A Argentina, atual campeã do mundo, perdeu duas posições e agora aparece em terceiro lugar. O desempenho recente não sustentou a liderança, e a França, impulsionada pelo protagonismo de Mbappé, também ultrapassou os hermanos.
A notícia não foi nada positiva para o Brasil. A seleção caiu para a sexta posição, ultrapassada por Portugal, campeão da Liga das Nações. O cenário reflete a fase irregular da equipe, que vem de derrota para a Bolívia por 1 a 0 nas Eliminatórias Sul-Americanas e terminou apenas no quinto lugar na tabela. Em condições normais, essa colocação daria vaga à repescagem da Copa do Mundo de 2026, mas a mudança no formato de disputa com mais vagas diretas para a América do Sul evitou que o Brasil estivesse sob ainda mais pressão.

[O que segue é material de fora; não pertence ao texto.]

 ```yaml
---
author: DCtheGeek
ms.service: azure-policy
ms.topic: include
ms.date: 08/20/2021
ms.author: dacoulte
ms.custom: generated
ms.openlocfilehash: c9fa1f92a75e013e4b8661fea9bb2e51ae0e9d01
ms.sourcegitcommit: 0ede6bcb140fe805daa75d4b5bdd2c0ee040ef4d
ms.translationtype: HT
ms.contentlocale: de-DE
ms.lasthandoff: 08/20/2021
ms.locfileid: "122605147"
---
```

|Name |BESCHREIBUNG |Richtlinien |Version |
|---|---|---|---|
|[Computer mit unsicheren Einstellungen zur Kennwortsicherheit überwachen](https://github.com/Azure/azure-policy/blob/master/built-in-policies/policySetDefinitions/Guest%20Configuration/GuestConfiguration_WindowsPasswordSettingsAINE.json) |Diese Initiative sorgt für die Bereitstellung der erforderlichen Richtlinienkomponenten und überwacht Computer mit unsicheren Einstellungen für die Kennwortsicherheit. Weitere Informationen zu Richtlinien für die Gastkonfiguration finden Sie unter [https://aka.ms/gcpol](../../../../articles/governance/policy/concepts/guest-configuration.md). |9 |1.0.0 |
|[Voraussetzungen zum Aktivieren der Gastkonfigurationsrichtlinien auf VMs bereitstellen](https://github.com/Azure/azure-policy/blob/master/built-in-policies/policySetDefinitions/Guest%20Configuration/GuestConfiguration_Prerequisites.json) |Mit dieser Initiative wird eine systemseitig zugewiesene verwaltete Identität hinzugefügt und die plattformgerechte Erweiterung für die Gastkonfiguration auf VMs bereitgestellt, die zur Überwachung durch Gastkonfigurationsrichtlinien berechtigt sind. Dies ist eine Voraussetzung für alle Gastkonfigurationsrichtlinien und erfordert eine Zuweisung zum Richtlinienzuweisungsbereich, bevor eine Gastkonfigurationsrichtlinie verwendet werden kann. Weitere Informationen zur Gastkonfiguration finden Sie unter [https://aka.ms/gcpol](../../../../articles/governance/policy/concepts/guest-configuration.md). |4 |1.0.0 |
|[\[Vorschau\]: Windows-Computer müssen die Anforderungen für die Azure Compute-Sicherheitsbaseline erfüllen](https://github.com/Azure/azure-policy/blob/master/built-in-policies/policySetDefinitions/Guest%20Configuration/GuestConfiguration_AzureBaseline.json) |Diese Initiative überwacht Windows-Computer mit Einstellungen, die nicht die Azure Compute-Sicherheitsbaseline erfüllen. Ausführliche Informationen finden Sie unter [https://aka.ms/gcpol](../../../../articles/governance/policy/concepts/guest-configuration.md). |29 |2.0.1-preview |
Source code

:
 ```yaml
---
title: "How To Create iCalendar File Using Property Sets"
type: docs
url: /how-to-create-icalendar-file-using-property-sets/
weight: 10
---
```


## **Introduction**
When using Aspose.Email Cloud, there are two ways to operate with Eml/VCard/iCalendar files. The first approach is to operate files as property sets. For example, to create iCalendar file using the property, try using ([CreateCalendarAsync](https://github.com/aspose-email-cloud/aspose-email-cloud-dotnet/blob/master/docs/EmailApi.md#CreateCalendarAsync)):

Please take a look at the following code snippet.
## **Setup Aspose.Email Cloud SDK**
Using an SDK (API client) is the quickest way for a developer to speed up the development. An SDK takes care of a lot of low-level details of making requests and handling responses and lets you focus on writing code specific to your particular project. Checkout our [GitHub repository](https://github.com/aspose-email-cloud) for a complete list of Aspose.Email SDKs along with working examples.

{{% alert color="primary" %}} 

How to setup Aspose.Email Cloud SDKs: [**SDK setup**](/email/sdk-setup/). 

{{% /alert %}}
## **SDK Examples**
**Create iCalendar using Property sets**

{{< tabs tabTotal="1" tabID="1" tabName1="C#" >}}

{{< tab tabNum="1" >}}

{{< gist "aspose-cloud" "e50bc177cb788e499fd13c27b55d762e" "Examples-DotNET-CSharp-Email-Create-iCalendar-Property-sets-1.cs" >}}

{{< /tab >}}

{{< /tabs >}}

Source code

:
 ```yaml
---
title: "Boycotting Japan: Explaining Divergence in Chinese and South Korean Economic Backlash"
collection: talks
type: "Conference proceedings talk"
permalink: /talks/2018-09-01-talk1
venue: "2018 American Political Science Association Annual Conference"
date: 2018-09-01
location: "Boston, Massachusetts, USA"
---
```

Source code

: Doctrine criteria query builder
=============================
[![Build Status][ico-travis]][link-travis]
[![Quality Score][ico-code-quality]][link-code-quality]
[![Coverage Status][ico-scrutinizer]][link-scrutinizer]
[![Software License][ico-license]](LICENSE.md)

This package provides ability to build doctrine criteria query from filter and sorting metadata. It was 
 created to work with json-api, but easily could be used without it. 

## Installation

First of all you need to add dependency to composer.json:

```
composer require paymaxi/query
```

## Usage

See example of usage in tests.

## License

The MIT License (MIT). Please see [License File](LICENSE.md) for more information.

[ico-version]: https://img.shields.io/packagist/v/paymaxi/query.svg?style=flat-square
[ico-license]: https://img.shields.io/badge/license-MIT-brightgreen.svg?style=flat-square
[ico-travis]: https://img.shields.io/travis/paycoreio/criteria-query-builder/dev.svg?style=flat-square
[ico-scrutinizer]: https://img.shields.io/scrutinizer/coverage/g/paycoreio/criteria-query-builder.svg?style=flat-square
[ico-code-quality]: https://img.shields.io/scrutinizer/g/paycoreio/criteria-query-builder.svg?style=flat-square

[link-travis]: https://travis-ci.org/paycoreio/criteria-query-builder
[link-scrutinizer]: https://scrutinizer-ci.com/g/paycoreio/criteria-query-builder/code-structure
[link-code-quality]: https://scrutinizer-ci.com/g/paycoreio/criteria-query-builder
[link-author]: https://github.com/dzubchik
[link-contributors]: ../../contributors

Esse desempenho modesto evidencia a dificuldade da equipe em encontrar consistência após anos de instabilidade. Desde 2019 o Brasil não conquista um título oficial, e a queda no ranking simboliza a distância em relação às seleções que conseguiram alinhar projeto, renovação e resultados no campo.
A atualização da Fifa ainda mostrou a recuperação da Itália, de volta ao top-10, e a queda da Alemanha, que despencou para a 12ª colocação, atrás até de Marrocos. Destaque também para a Holanda, de Memphis Depay, na sétima posição, e para a Croácia, que aparece em nono.